On the September 19 edition of Fox News' Special Report with Brit Hume, two on-air personalities repeated the false claim that the federal government lacked the authority to supersede state and local authorities in responding to Hurricane Katrina, continuing a pattern of misinformation concerning this subject on Special Report. During a news segment, Fox White House correspondent Wendell Goler reported that White House senior adviser Karl Rove may have admitted during a recent private appearance that “it was a mistake for the federal government not to override local authority,” but Goler falsely added that “privately, authorities admit the federal government has no such authority.” In fact, as Media Matters for America has previously documented, federal officials had clear authority under the Department of Homeland Security's National Response Plan to supersede state and local officials in responding to catastrophic events. Washington Post columnist and Fox News contributor Charles Krauthammer echoed Goler's falsehood later during a panel discussion segment on Special Report, wrongly claiming the federal government “didn't have it [authority] at the time.”

Such misleading accounts of the federal government's authority to respond to catastrophic events have previously appeared on Special Report, as well as in The Washington Post and in columnist Jack Kelly's syndicated column -- and have been corrected by Media Matters. Since this earlier reporting, a review of internal documents by Knight Ridder published on September 13 has confirmed that federal Homeland Security Secretary Michael Chertoff, despite having full authority to initiate independent federal action even before the hurricane landed, delayed a full 36 hours after Katrina passed over the Gulf Coast to authorize then-Federal Emergency Management Agency director Michael D. Brown to take such action.

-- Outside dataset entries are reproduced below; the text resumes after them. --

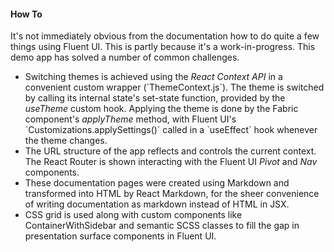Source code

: #### How To

It's not immediately obvious from the documentation how to
do quite a few things using Fluent UI. This is partly
because it's a work-in-progress. This demo app has solved a
number of common challenges.

-   Switching themes is achieved using the _React Context API_ in a convenient custom wrapper (\`ThemeContext.js\`). The theme is switched by calling its internal state's set-state function, provided by the _useTheme_ custom hook. Applying the theme is done by the Fabric component's _applyTheme_ method, with Fluent UI's \`Customizations.applySettings()\` called in a \`useEffect\` hook whenever the theme changes.
-   The URL structure of the app reflects and controls the current context. The React Router is shown interacting with the Fluent UI _Pivot_ and _Nav_ components.
-   These documentation pages were created using Markdown and transformed into HTML by React Markdown, for the sheer convenience of writing documentation as markdown instead of HTML in JSX.
-   CSS grid is used along with custom components like ContainerWithSidebar and semantic SCSS classes to fill the gap in presentation surface components in Fluent UI.
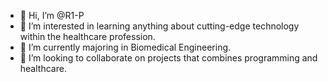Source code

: - 👋 Hi, I’m @R1-P
- 👀 I’m interested in learning anything about cutting-edge technology within the healthcare profession. 
- 🌱 I’m currently majoring in Biomedical Engineering. 
- 💞️ I’m looking to collaborate on projects that combines programming and healthcare. 

<!---
R1-P/R1-P is a ✨ special ✨ repository because its `README.md` (this file) appears on your GitHub profile.
You can click the Preview link to take a look at your changes.
--->
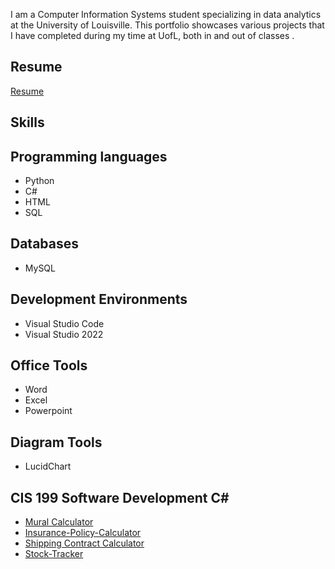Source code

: I am a Computer Information Systems student specializing in data analytics at the University of Louisville. This portfolio showcases various projects that I have completed during my time at UofL, both in and out of classes
. 
## Resume
[Resume](https://pages.github.com/)

## Skills

## Programming languages
* Python
* C#
* HTML
* SQL

## Databases
* MySQL

## Development Environments
* Visual Studio Code
* Visual Studio 2022

## Office Tools
* Word
* Excel
* Powerpoint

## Diagram Tools
* LucidChart

## CIS 199 Software Development C#
* [Mural Calculator](https://github.com/AlexanderWelsh/Mural-Calculator)
* [Insurance-Policy-Calculator](https://github.com/AlexanderWelsh/Insurance-Policy-Calculator/tree/main)
* [Shipping Contract Calculator](https://github.com/AlexanderWelsh/Shipping-Contract-Calculator)
* [Stock-Tracker](https://github.com/AlexanderWelsh/Stock-Tracker)
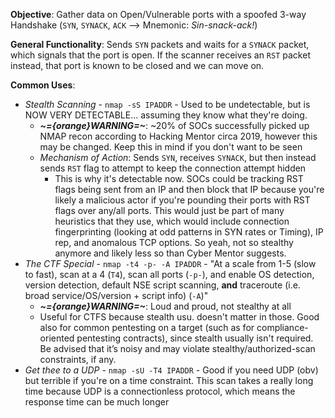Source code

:
**Objective**: Gather data on Open/Vulnerable ports with a spoofed 3-way Handshake (`SYN`, `SYNACK`, `ACK` --> Mnemonic: *Sin-snack-ack!*)

**General Functionality**: Sends `SYN` packets and waits for a `SYNACK` packet, which signals that the port is open. If the scanner receives an `RST` packet instead, that port is known to be closed and we can move on.

**Common Uses**:
- *Stealth Scanning* - `nmap -sS IPADDR` - Used to be undetectable, but is NOW VERY DETECTABLE... assuming they know what they're doing.
    - ***~={orange}WARNING=~***: ~20% of SOCs successfully picked up NMAP recon according to Hacking Mentor circa 2019, however this may be changed. Keep this in mind if you don't want to be seen
    - *Mechanism of Action*: Sends `SYN`, receives `SYNACK`, but then instead sends `RST` flag to attempt to keep the connection attempt hidden
        - This is why it's detectable now. SOCs could be tracking RST flags being sent from an IP and then block that IP because you're likely a malicious actor if you're pounding their ports with RST flags over any/all ports. This would just be part of many heuristics that they use, which would include connection fingerprinting (looking at odd patterns in SYN rates or Timing), IP rep, and anomalous TCP options. So yeah, not so stealthy anymore and likely less so than Cyber Mentor suggests.
- *The CTF Special* - `nmap -t4 -p- -A IPADDR` - "At a scale from 1-5 (slow to fast), scan at a 4 (`T4`), scan all ports (`-p-`), and enable OS detection, version detection, default NSE script scanning, **and** traceroute (i.e. broad service/OS/version + script info) (`-A`)"
    - ***~={orange}WARNING=~***: Loud and proud, not stealthy at all
    - Useful for CTFS because stealth usu. doesn't matter in those. Good also for common pentesting on a target (such as for compliance-oriented pentesting contracts), since stealth usually isn't required. Be advised that it’s noisy and may violate stealthy/authorized-scan constraints, if any.
- *Get thee to a UDP* - `nmap -sU -T4 IPADDR` - Good if you need UDP (obv) but terrible if you're on a time constraint. This scan takes a really long time because UDP is a connectionless protocol, which means the response time can be much longer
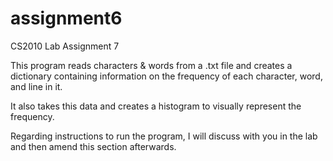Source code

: # assignment6

CS2010 Lab Assignment 7

This program reads characters & words from a .txt file and creates a dictionary containing information on the frequency of each character, word, and line in it.

It also takes this data and creates a histogram to visually represent the frequency.

Regarding instructions to run the program, I will discuss with you in the lab and then amend this section afterwards.
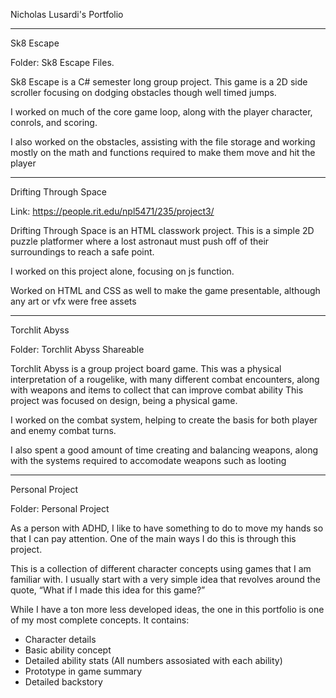 Nicholas Lusardi's Portfolio

_______________________________________________________________________________________________________________________________________________


Sk8 Escape 

Folder: Sk8 Escape Files. 

Sk8 Escape is a C# semester long group project. This game is a 2D side scroller focusing on dodging obstacles though well timed jumps. 

I worked on much of the core game loop, along with the player character, conrols, and scoring.

I also worked on the obstacles, assisting with the file storage and working mostly on the math and functions required to make them move and hit the player

_______________________________________________________________________________________________________________________________________________

Drifting Through Space

Link: https://people.rit.edu/npl5471/235/project3/ 

Drifting Through Space is an HTML classwork project. This is a simple 2D puzzle platformer where a lost astronaut must push off of their surroundings to reach a safe point.

I worked on this project alone, focusing on js function.

Worked on HTML and CSS as well to make the game presentable, although any art or vfx were free assets

_______________________________________________________________________________________________________________________________________________

Torchlit Abyss

Folder: Torchlit Abyss Shareable

Torchlit Abyss is a group project board game. This was a physical interpretation of a rougelike, with many different combat encounters, along with weapons and items to collect that can improve combat ability This project was focused on design, being a physical game. 

I worked on the combat system, helping to create the basis for both player and enemy combat turns.

I also spent a good amount of time creating and balancing weapons, along with the systems required to accomodate weapons such as looting

_______________________________________________________________________________________________________________________________________________

Personal Project

Folder: Personal Project

As a person with ADHD, I like to have something to do to move my hands so that I can pay attention. One of the main ways I do this is through this project. 

This is a collection of different character concepts using games that I am familiar with. I usually start with a very simple idea that revolves around the quote, “What if I made this idea for this game?” 

While I have a ton more less developed ideas, the one in this portfolio is one of my most complete concepts. It contains:
- Character details
- Basic ability concept
- Detailed ability stats (All numbers assosiated with each ability)
- Prototype in game summary
- Detailed backstory

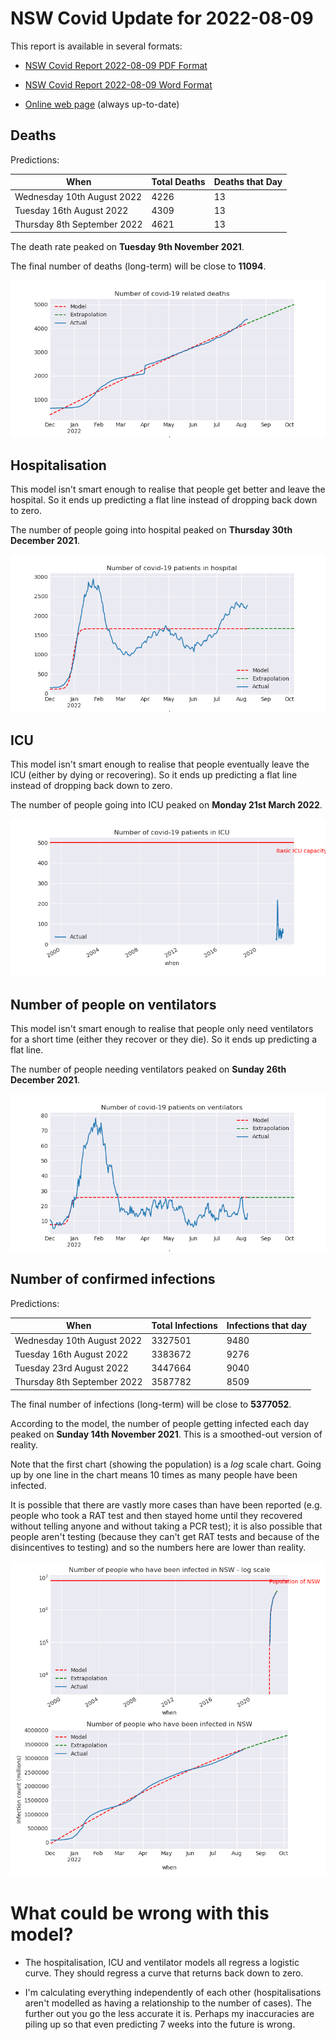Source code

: # NSW Covid Update for 2022-08-09

This report is available in several formats:

- [NSW Covid Report 2022-08-09 PDF Format](https://github.com/solresol/yet-another-pandemic-prediction/raw/main/output/2022-08-09/nsw-covid-report-2022-08-09.pdf)

- [NSW Covid Report 2022-08-09 Word Format](https://github.com/solresol/yet-another-pandemic-prediction/raw/main/output/2022-08-09/nsw-covid-report-2022-08-09.docx)

- [Online web page](https://github.com/solresol/yet-another-pandemic-prediction/tree/main/output/README.md) (always up-to-date)

## Deaths

Predictions:

| When | Total Deaths | Deaths that Day |
| ---- | ------------ | --------------- |
| Wednesday 10th August 2022 | 4226 | 13 |
| Tuesday 16th August 2022 | 4309 | 13 |
| Thursday 8th September 2022 | 4621 | 13 |

The death rate peaked on **Tuesday 9th November 2021**.

The final number of deaths (long-term) will
be close to **11094**.

![](2022-08-09/deaths.png)



## Hospitalisation

This model isn't smart enough to realise that people get better and leave the hospital.
So it ends up predicting a flat line instead of dropping back down to zero.

The number of people going into hospital peaked on **Thursday 30th December 2021**.

![](2022-08-09/hospitalisation.png)

## ICU

This model isn't smart enough to realise that people eventually leave the ICU
(either by dying or recovering).
So it ends up predicting a flat line instead of dropping back down to zero.

The number of people going into ICU peaked on **Monday 21st March 2022**.

![](2022-08-09/icu.png)

## Number of people on ventilators

This model isn't smart enough to realise that people only need ventilators for
a short time (either they recover or they die). So it ends up predicting a flat line.

The number of people needing ventilators peaked on **Sunday 26th December 2021**.

![](2022-08-09/ventilators.png)

## Number of confirmed infections

Predictions:

| When | Total Infections | Infections that day |
| ---- | ------------ | --------------- |
| Wednesday 10th August 2022 | 3327501 | 9480 |
| Tuesday 16th August 2022 | 3383672 | 9276 |
| Tuesday 23rd August 2022 | 3447664 | 9040 |
| Thursday 8th September 2022 | 3587782 | 8509 |

The final number of infections (long-term) will
be close to **5377052**.


According to the model, the number of people getting infected each day peaked on **Sunday 14th November 2021**. This is a smoothed-out version of reality.

Note that the first chart (showing the population) is a *log* scale chart. Going up by one line in the chart means 10 times as many people have been infected. 

It is possible that there are vastly more cases than have been
reported (e.g. people who took a RAT test and then stayed home until
they recovered without telling anyone and without taking a PCR test);
it is also possible that people aren't testing (because they can't get
RAT tests and because of the disincentives to testing) and so the
numbers here are lower than reality.


![](2022-08-09/infection.png)



# What could be wrong with this model?

- The hospitalisation, ICU and ventilator models all regress a logistic curve. They
should regress a curve that returns back down to zero.

- I'm calculating everything independently of each other (hospitalisations aren't modelled as having a relationship to the number of cases). The further out you go the less accurate it is. Perhaps my inaccuracies are piling up so that even predicting 7 weeks into the future is wrong.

From the September 19 edition of Fox News' Special Report with Brit Hume:

GOLER: White House counselor Karl Rove is reported to have told a group over the weekend, it was a mistake for the federal government not to override local authority when Katrina hit. But privately, authorities admit the federal government has no such authority. Still, a new disaster [Hurricane Rita] is the last thing the White House wants as it grapples with the cost of the last one. With the federal tab for Katrina likely to be well over $100 billion, press secretary Scott McClellan says the president rules out tax hikes; he'll try and sell Congress on budget cuts lawmakers have rejected in the past.

Later in the same edition of Special Report during a panel discussion featuring Krauthammer:

KRAUTHAMMER: But once you start people entering into a city, you've got to have facilities, you have to have support structures, you've got to have emergency services. None of that is in place. He backs down, but the major issue is that we don't have agreed-upon lines of authority in a catastrophe like this, which is why we had the tug of war between the feds and the state and the locals at the beginning.

We're going to have to decide with new laws if you have either an inept local and state government, or an overwhelmed local and state government, when and how the federal government steps in. Because it gets blamed, it's got to have the authority; it obviously didn't have it at the time.